The task calls for each record to be given again exactly.

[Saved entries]
********************

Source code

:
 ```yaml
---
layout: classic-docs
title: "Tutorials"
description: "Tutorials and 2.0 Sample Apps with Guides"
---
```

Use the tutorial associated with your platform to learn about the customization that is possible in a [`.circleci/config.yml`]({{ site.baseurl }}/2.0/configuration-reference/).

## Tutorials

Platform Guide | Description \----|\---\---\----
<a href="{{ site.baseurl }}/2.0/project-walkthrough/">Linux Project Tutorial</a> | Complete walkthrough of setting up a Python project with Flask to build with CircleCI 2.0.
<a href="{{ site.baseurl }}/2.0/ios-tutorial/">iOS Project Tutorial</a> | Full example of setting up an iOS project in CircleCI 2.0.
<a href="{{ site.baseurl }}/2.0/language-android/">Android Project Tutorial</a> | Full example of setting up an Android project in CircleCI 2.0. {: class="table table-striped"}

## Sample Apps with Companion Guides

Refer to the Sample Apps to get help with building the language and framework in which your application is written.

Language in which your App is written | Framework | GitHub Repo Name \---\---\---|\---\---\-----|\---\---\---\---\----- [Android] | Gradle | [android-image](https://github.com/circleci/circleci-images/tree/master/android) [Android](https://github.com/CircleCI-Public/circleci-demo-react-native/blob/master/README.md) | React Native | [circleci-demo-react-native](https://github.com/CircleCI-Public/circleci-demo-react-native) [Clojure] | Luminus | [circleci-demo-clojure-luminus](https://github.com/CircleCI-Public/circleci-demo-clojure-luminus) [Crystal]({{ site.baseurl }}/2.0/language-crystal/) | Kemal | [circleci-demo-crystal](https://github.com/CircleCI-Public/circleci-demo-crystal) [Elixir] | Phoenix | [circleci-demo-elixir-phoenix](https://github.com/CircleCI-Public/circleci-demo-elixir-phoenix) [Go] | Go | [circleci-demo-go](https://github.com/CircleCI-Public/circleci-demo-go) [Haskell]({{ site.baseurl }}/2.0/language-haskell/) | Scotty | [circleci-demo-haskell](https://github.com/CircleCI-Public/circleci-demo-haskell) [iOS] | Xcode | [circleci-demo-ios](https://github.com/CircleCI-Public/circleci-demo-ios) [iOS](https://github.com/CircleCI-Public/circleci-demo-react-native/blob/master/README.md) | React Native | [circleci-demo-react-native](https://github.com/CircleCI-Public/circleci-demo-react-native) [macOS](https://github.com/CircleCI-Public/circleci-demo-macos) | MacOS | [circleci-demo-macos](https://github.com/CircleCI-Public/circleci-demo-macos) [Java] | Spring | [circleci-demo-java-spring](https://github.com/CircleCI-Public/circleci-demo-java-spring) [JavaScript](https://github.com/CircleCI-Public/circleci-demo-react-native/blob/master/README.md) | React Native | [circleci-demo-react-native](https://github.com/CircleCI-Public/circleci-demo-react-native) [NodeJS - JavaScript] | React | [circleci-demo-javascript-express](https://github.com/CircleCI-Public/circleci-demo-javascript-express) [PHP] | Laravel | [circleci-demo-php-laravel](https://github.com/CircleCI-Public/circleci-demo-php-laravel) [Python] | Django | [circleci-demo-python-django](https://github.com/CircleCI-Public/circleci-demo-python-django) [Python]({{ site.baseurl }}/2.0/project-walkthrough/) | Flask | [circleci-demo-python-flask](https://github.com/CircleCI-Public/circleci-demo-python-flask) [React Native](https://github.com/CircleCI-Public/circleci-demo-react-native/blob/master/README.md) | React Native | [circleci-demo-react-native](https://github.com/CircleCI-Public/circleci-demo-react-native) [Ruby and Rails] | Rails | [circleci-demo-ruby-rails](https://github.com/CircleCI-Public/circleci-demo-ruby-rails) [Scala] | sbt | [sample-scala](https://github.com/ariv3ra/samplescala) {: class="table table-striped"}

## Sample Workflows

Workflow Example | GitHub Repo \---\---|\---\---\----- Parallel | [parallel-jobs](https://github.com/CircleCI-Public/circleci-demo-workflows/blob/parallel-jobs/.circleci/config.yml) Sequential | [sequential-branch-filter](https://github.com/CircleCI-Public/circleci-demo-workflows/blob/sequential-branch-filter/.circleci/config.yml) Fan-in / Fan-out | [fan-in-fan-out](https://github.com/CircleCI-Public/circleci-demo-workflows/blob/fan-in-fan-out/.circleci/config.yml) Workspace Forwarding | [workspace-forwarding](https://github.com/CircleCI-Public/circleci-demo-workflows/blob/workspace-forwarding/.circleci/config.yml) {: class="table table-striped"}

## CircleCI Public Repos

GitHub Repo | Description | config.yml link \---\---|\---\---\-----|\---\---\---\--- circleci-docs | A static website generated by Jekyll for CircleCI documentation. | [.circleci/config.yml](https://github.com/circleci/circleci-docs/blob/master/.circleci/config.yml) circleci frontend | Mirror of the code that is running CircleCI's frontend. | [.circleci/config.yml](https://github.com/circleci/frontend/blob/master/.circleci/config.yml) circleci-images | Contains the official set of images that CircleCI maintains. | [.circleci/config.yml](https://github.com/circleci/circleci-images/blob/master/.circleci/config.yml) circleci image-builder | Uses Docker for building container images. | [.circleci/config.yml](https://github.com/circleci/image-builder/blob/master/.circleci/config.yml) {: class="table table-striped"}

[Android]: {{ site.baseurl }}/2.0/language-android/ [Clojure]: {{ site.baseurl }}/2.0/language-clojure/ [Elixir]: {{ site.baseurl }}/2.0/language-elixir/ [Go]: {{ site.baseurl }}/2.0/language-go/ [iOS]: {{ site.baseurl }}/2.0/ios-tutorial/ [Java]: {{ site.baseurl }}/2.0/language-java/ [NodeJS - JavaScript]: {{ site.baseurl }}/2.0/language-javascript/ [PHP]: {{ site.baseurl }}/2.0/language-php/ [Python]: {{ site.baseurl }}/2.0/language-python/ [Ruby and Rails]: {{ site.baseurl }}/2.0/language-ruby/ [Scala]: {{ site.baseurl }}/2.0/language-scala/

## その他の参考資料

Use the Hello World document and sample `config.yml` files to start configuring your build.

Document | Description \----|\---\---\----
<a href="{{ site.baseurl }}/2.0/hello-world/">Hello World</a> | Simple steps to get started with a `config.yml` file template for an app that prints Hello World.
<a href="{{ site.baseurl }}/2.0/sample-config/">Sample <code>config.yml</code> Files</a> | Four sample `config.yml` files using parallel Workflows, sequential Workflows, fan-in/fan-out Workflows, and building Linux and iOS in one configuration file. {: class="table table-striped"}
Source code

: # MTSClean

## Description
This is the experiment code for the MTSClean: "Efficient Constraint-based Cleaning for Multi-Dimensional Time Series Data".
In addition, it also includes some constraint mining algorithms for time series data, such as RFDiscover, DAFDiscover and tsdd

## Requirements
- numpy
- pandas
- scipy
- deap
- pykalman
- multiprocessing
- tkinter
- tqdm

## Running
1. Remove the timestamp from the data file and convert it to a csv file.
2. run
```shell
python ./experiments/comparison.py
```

********************

> Response to this task:
Source code

:
 ```yaml
---
layout: classic-docs
title: "Tutorials"
description: "Tutorials and 2.0 Sample Apps with Guides"
---
```

Use the tutorial associated with your platform to learn about the customization that is possible in a [`.circleci/config.yml`]({{ site.baseurl }}/2.0/configuration-reference/).

## Tutorials

Platform Guide | Description \----|\---\---\----
<a href="{{ site.baseurl }}/2.0/project-walkthrough/">Linux Project Tutorial</a> | Complete walkthrough of setting up a Python project with Flask to build with CircleCI 2.0.
<a href="{{ site.baseurl }}/2.0/ios-tutorial/">iOS Project Tutorial</a> | Full example of setting up an iOS project in CircleCI 2.0.
<a href="{{ site.baseurl }}/2.0/language-android/">Android Project Tutorial</a> | Full example of setting up an Android project in CircleCI 2.0. {: class="table table-striped"}

## Sample Apps with Companion Guides

Refer to the Sample Apps to get help with building the language and framework in which your application is written.

Language in which your App is written | Framework | GitHub Repo Name \---\---\---|\---\---\-----|\---\---\---\---\----- [Android] | Gradle | [android-image](https://github.com/circleci/circleci-images/tree/master/android) [Android](https://github.com/CircleCI-Public/circleci-demo-react-native/blob/master/README.md) | React Native | [circleci-demo-react-native](https://github.com/CircleCI-Public/circleci-demo-react-native) [Clojure] | Luminus | [circleci-demo-clojure-luminus](https://github.com/CircleCI-Public/circleci-demo-clojure-luminus) [Crystal]({{ site.baseurl }}/2.0/language-crystal/) | Kemal | [circleci-demo-crystal](https://github.com/CircleCI-Public/circleci-demo-crystal) [Elixir] | Phoenix | [circleci-demo-elixir-phoenix](https://github.com/CircleCI-Public/circleci-demo-elixir-phoenix) [Go] | Go | [circleci-demo-go](https://github.com/CircleCI-Public/circleci-demo-go) [Haskell]({{ site.baseurl }}/2.0/language-haskell/) | Scotty | [circleci-demo-haskell](https://github.com/CircleCI-Public/circleci-demo-haskell) [iOS] | Xcode | [circleci-demo-ios](https://github.com/CircleCI-Public/circleci-demo-ios) [iOS](https://github.com/CircleCI-Public/circleci-demo-react-native/blob/master/README.md) | React Native | [circleci-demo-react-native](https://github.com/CircleCI-Public/circleci-demo-react-native) [macOS](https://github.com/CircleCI-Public/circleci-demo-macos) | MacOS | [circleci-demo-macos](https://github.com/CircleCI-Public/circleci-demo-macos) [Java] | Spring | [circleci-demo-java-spring](https://github.com/CircleCI-Public/circleci-demo-java-spring) [JavaScript](https://github.com/CircleCI-Public/circleci-demo-react-native/blob/master/README.md) | React Native | [circleci-demo-react-native](https://github.com/CircleCI-Public/circleci-demo-react-native) [NodeJS - JavaScript] | React | [circleci-demo-javascript-express](https://github.com/CircleCI-Public/circleci-demo-javascript-express) [PHP] | Laravel | [circleci-demo-php-laravel](https://github.com/CircleCI-Public/circleci-demo-php-laravel) [Python] | Django | [circleci-demo-python-django](https://github.com/CircleCI-Public/circleci-demo-python-django) [Python]({{ site.baseurl }}/2.0/project-walkthrough/) | Flask | [circleci-demo-python-flask](https://github.com/CircleCI-Public/circleci-demo-python-flask) [React Native](https://github.com/CircleCI-Public/circleci-demo-react-native/blob/master/README.md) | React Native | [circleci-demo-react-native](https://github.com/CircleCI-Public/circleci-demo-react-native) [Ruby and Rails] | Rails | [circleci-demo-ruby-rails](https://github.com/CircleCI-Public/circleci-demo-ruby-rails) [Scala] | sbt | [sample-scala](https://github.com/ariv3ra/samplescala) {: class="table table-striped"}

## Sample Workflows

Workflow Example | GitHub Repo \---\---|\---\---\----- Parallel | [parallel-jobs](https://github.com/CircleCI-Public/circleci-demo-workflows/blob/parallel-jobs/.circleci/config.yml) Sequential | [sequential-branch-filter](https://github.com/CircleCI-Public/circleci-demo-workflows/blob/sequential-branch-filter/.circleci/config.yml) Fan-in / Fan-out | [fan-in-fan-out](https://github.com/CircleCI-Public/circleci-demo-workflows/blob/fan-in-fan-out/.circleci/config.yml) Workspace Forwarding | [workspace-forwarding](https://github.com/CircleCI-Public/circleci-demo-workflows/blob/workspace-forwarding/.circleci/config.yml) {: class="table table-striped"}

## CircleCI Public Repos

GitHub Repo | Description | config.yml link \---\---|\---\---\-----|\---\---\---\--- circleci-docs | A static website generated by Jekyll for CircleCI documentation. | [.circleci/config.yml](https://github.com/circleci/circleci-docs/blob/master/.circleci/config.yml) circleci frontend | Mirror of the code that is running CircleCI's frontend. | [.circleci/config.yml](https://github.com/circleci/frontend/blob/master/.circleci/config.yml) circleci-images | Contains the official set of images that CircleCI maintains. | [.circleci/config.yml](https://github.com/circleci/circleci-images/blob/master/.circleci/config.yml) circleci image-builder | Uses Docker for building container images. | [.circleci/config.yml](https://github.com/circleci/image-builder/blob/master/.circleci/config.yml) {: class="table table-striped"}

[Android]: {{ site.baseurl }}/2.0/language-android/ [Clojure]: {{ site.baseurl }}/2.0/language-clojure/ [Elixir]: {{ site.baseurl }}/2.0/language-elixir/ [Go]: {{ site.baseurl }}/2.0/language-go/ [iOS]: {{ site.baseurl }}/2.0/ios-tutorial/ [Java]: {{ site.baseurl }}/2.0/language-java/ [NodeJS - JavaScript]: {{ site.baseurl }}/2.0/language-javascript/ [PHP]: {{ site.baseurl }}/2.0/language-php/ [Python]: {{ site.baseurl }}/2.0/language-python/ [Ruby and Rails]: {{ site.baseurl }}/2.0/language-ruby/ [Scala]: {{ site.baseurl }}/2.0/language-scala/

## その他の参考資料

Use the Hello World document and sample `config.yml` files to start configuring your build.

Document | Description \----|\---\---\----
<a href="{{ site.baseurl }}/2.0/hello-world/">Hello World</a> | Simple steps to get started with a `config.yml` file template for an app that prints Hello World.
<a href="{{ site.baseurl }}/2.0/sample-config/">Sample <code>config.yml</code> Files</a> | Four sample `config.yml` files using parallel Workflows, sequential Workflows, fan-in/fan-out Workflows, and building Linux and iOS in one configuration file. {: class="table table-striped"}
Source code

: # MTSClean

## Description
This is the experiment code for the MTSClean: "Efficient Constraint-based Cleaning for Multi-Dimensional Time Series Data".
In addition, it also includes some constraint mining algorithms for time series data, such as RFDiscover, DAFDiscover and tsdd

## Requirements
- numpy
- pandas
- scipy
- deap
- pykalman
- multiprocessing
- tkinter
- tqdm

## Running
1. Remove the timestamp from the data file and convert it to a csv file.
2. run
```shell
python ./experiments/comparison.py
```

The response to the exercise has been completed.